First, the review of the backlog will be conducted on a Pass/Fail basis, Mr. Kurtz said.  That means that if a document contains any classified information at all, even a single word or number, the entire document will be withheld from release.  This approach may be necessary in order to gain some traction on the enormous backlog and to avoid getting bogged down in details.  But the regrettable consequence is that none of the unclassified contents of many partly classified documents will be disclosed through this process.  (The documents may be redacted for release at a later time through a Freedom of Information Act request or through a subsequent declassification review.)

Second, the documents that do pass the review and are declassified will be subjected to two quality control audits to ensure that no classified information has inadvertently passed through.  One audit will be performed by the Archives and a second audit will be done by the Department of Energy.  On the other hand, however, there will be no audit of withheld records to ensure that no unclassified record has been unnecessarily kept secret.  In effect, the process is tilted towards minimizing disclosures of classified information rather than maximizing disclosures of unclassified information.

The National Archives has prepared a draft prioritization plan to guide its declassification activities, and has invited public input on the plan.  A public forum on the subject will be held on June 23.

No Responses to “Declassification and the “Crisis” in Intelligence History”

  1. C Ronk June 11, 2010 at 10:45 AM #

    I often read Secrecy News, always impressed, and thankful for its existence, but frequently missing up on some analysis of, or comment on, the obvious relationship between government secrecy and the political power of those within (and sometimes without) the government who control the flow of information; and also some notion that there is base political self-interest at work, beyond such “innocent” phenomena as inefficient administrative bureaucracy, or inter-agency competitiveness, or sheer incompetence, which clogs the classification system. Even Daniel Patrick Moynihan knew — and he said it plainly — that secrecy is a form of regulation. In this case, with the possible total disappearance of intelligence history in view, one famous quote from George Orwell leaps to mind: “Who controls the past controls the future. Who controls the present controls the past.”

    Perhaps it is not the business of Secrecy News to deal with this type of “political question”, being more factual in aim, but as a reader of the blog I have from time to time come upon certain implicit explanations for the chronic hugger-muggery we see in the classification system which appears to overlook the ordinary human desire for power.

    Needless to say, every document, or part thereof, released becomes a precedent for the next, and then the next, and so on, each time coming closer, theoretically, to total disclosure, or to undermining the ability to control the flow of information altogether.
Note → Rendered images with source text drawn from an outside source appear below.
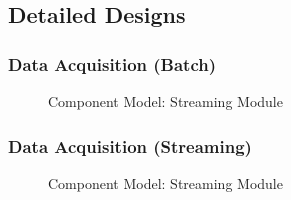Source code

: \documentclass[12pt]{article} %
\begin{document}
	\subsection{Detailed Designs}
	
	\subsubsection{Data Acquisition (Batch)}
	
		\begin{figure}[H] %
			\caption{Component Model: Streaming Module}
			\label{fig:speciation}
		\end{figure}
	
	\subsubsection{Data Acquisition (Streaming)}
	
		\begin{figure}[H] %
			\caption{Component Model: Streaming Module}
			\label{fig:speciation}
		\end{figure}
	
\end{document}
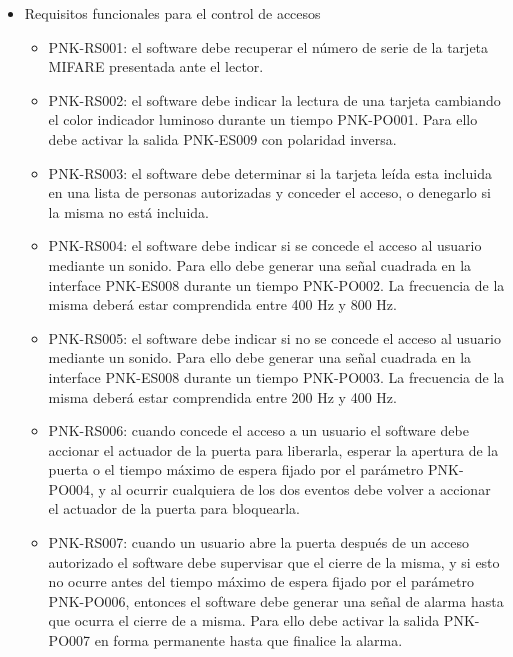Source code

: \begin{itemize}
	\item Requisitos funcionales para el control de accesos
	
	\begin{itemize}
		\item PNK-RS001: el software debe recuperar el número de serie de la tarjeta MIFARE presentada ante el lector.

		\item PNK-RS002: el software debe indicar la lectura de una tarjeta cambiando el color indicador luminoso durante un tiempo PNK-PO001. Para ello debe activar la salida PNK-ES009 con polaridad inversa.

		\item PNK-RS003: el software debe determinar si la tarjeta leída esta incluida en una lista de personas autorizadas y conceder el acceso, o denegarlo si la misma no está incluida.

		\item PNK-RS004: el software debe indicar si se concede el acceso al usuario mediante un sonido. Para ello debe generar una señal cuadrada en la interface PNK-ES008 durante un tiempo PNK-PO002. La frecuencia de la misma deberá estar comprendida entre 400 Hz y 800 Hz.

		\item PNK-RS005: el software debe indicar si no se concede el acceso al usuario mediante un sonido. Para ello debe generar una señal cuadrada en la interface PNK-ES008 durante un tiempo PNK-PO003. La frecuencia de la misma deberá estar comprendida entre 200 Hz y 400 Hz.

		\item PNK-RS006: cuando concede el acceso a un usuario el software debe accionar el actuador de la puerta para liberarla, esperar la apertura de la puerta o el tiempo máximo de espera fijado por el parámetro PNK-PO004, y al ocurrir cualquiera de los dos eventos debe volver a accionar el actuador de la puerta para bloquearla.

		\item PNK-RS007: cuando un usuario abre la puerta después de un acceso autorizado el software debe supervisar que el cierre de la misma, y si esto no ocurre antes del tiempo máximo de espera fijado por el parámetro PNK-PO006, entonces el software debe generar una señal de alarma hasta que ocurra el cierre de a misma. Para ello debe activar la salida PNK-PO007 en forma permanente hasta que finalice la alarma.


\end{itemize}
\end{itemize}
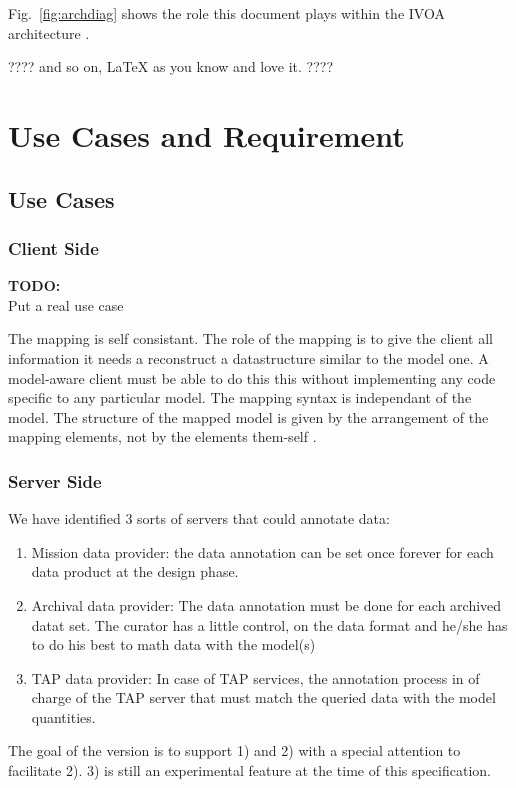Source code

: \documentclass[11pt,a4paper]{ivoa}
\newcommand{\TODO}[1]{%
    \noindent%
    \colorbox{todocolor}{%
            \parbox{0.85\linewidth}{\sffamily \textbf{TODO:}\\
            #1}
    }%
    \vspace{2pt}

}
\begin{document}
Fig.~\ref{fig:archdiag} shows the role this document plays within the
IVOA architecture \citep{note:VOARCH}.

???? and so on, LaTeX as you know and love it. ????

\section{Use Cases and Requirement}

\subsection{Use Cases}

\subsubsection{Client Side}
\TODO{Put a real use case}
The mapping is self consistant. The role of the mapping is to give the client all information it needs a reconstruct a datastructure similar to the model one. 
A model-aware client must be able to do this  this without implementing any code specific to any particular model.  The mapping syntax is independant of the model. The structure of the mapped model is given by the arrangement of the mapping elements, not by the elements them-self
.

\subsubsection{Server Side}
We have identified 3 sorts of servers that could annotate data:
\begin{enumerate}
   \item Mission data provider: the data annotation can be set once forever for each data product at the design phase.
   \item Archival data provider: The data annotation must be done for each archived datat set. The curator has a little control, on the data format and he/she has to do his best to math data with the model(s) 
   \item  TAP data provider: In case of TAP services, the annotation process in of charge of the TAP server that must match the queried data with the model quantities.
\end{enumerate}

The goal of the version is to support 1) and 2) with a special attention to facilitate 2). 3) is still an experimental feature at the time of this specification.
\end{document}

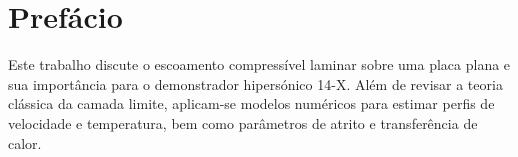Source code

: \documentclass[12pt]{article}
\begin{document}
	\section*{Pref\'acio}
	
	Este trabalho discute o escoamento compress\'ivel laminar sobre uma placa plana e sua import\^ancia para o demonstrador hipers\'onico 14-X. Al\'em de revisar a teoria cl\'assica da camada limite, aplicam-se modelos num\'ericos para estimar perfis de velocidade e temperatura, bem como par\^ametros de atrito e transfer\^encia de calor.
\end{document}
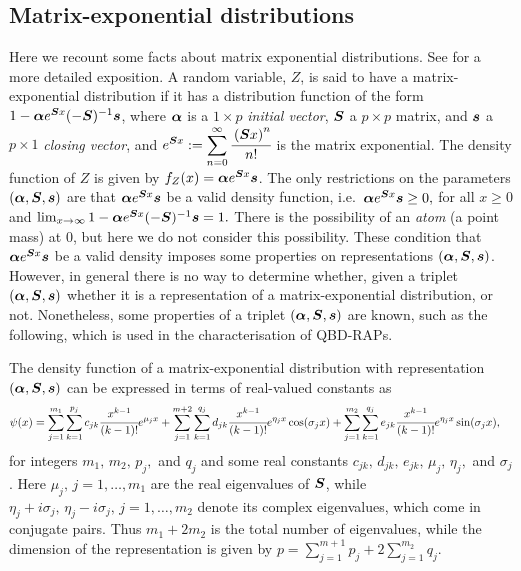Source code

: \subsection{Matrix-exponential distributions}
Here we recount some facts about matrix exponential distributions. See \citep{MEinAP} for a more detailed exposition. A random variable, \(Z\), is said to have a matrix-exponential distribution if it has a distribution function of the form \(1-\boldsymbol \alpha e^{\boldsymbol Sx}(-\boldsymbol S)^{-1}\boldsymbol s\), where \(\boldsymbol \alpha\) is a \(1\times p\) \emph{initial vector}, \(\boldsymbol S\) a \(p\times p\) matrix, and \(\boldsymbol s\) a \(p\times 1\) \emph{closing vector}, and \(\displaystyle e^{\boldsymbol S x} := \sum_{n=0}^\infty \cfrac{\left(\boldsymbol Sx\right)^n}{n!}\) is the matrix exponential. The density function of \(Z\) is given by \(f_Z(x) = \boldsymbol\alpha e^{\boldsymbol S x}\boldsymbol s\). The only restrictions on the parameters \((\boldsymbol \alpha, \boldsymbol S, \boldsymbol s)\) are that \(\boldsymbol \alpha e^{\boldsymbol S x} \boldsymbol s\) be a valid density function, i.e.~\(\boldsymbol \alpha e^{\boldsymbol S x} \boldsymbol s\geq 0,\) for all \(x\geq 0\) and \(\lim_{x\to\infty} 1-\boldsymbol \alpha e^{\boldsymbol Sx}(-\boldsymbol S)^{-1}\boldsymbol s = 1.\) There is the possibility of an \emph{atom} (a point mass) at 0, but here we do not consider this possibility. These condition that \(\boldsymbol \alpha e^{\boldsymbol Sx}\boldsymbol s\) be a valid density imposes some properties on representations \((\boldsymbol \alpha, \boldsymbol S, \boldsymbol s)\). However, in general there is no way to determine whether, given a triplet \((\boldsymbol \alpha, \boldsymbol S, \boldsymbol s)\) whether it is a representation of a matrix-exponential distribution, or not. Nonetheless, some properties of a triplet \((\boldsymbol \alpha, \boldsymbol S, \boldsymbol s)\) are known, such as the following, which is used in the characterisation of QBD-RAPs. 
\begin{thm}
	The density function of a matrix-exponential distribution with representation \((\boldsymbol\alpha, \boldsymbol S, \boldsymbol s)\) can be expressed in terms of real-valued constants as 
	\begin{align}
		\psi(x)&=\sum_{j=1}^{m_1} \sum_{k=1}^{p_j} c_{jk} \cfrac{x^{k-1}}{(k-1)!} e^{\mu_jx} + \sum_{j=1}^{m+2}\sum_{k=1}^{q_j} d_{jk}\cfrac{x^{k-1}}{(k-1)!}e^{\eta_jx}\cos(\sigma_jx) + \sum_{j=1}^{m_2}\sum_{k=1}^{q_j}e_{jk}\cfrac{x^{k-1}}{(k-1)!}e^{\eta_jx}\sin(\sigma_jx), \label{eqn: spec}
	\end{align}
	for integers \(m_1,\,m_2,\,p_j,\) and \(q_j\) and some real constants \(c_{jk},\,d_{jk},\,e_{jk},\,\mu_j,\,\eta_j,\) and \(\sigma_j\). Here \(\mu_j,\, j=1,\dots,m_1\) are the real eigenvalues of \(\boldsymbol S\), while \(\eta_j+i\sigma_j, \, \eta_j-i\sigma_j,\, j=1,\dots,m_2\) denote its complex eigenvalues, which come in conjugate pairs. Thus \(m_1+2m_2\) is the total number of eigenvalues, while the dimension of the representation is given by \(\displaystyle p=\sum_{j=1}^{m+1}p_j + 2\sum_{j=1}^{m_2}q_j\). 
\end{thm}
It would be naïve to think that those with the power to control information do not approach this issue with this trajectory in mind. Fundamentally, I think that this is why getting documents out of the government will forever resemble pulling teeth.

  2. Steven Aftergood June 11, 2010 at 11:10 AM #

    Thanks for the interesting comment. I’m sure you are correct that there is a powerful streak of self-interest at work in classification policy. And maybe I should do more to make that clear. On the other hand, I don’t think the whole system can be reduced to self-interest or public perception management. If that were the case, there would be no initiative on the government side to accelerate declassification or to revise classification standards. But there is. Not only that, but efforts to modify secrecy policy have, on occasion, succeeded well beyond the tooth-pulling mode. I want them to succeed again.

    I wrote about some of these broader issues last year in a paper called Reducing Government Secrecy: Finding What Works (pdf).

  3. C Ronk June 11, 2010 at 12:00 PM #

    Thanks Steven, Keep up your good work.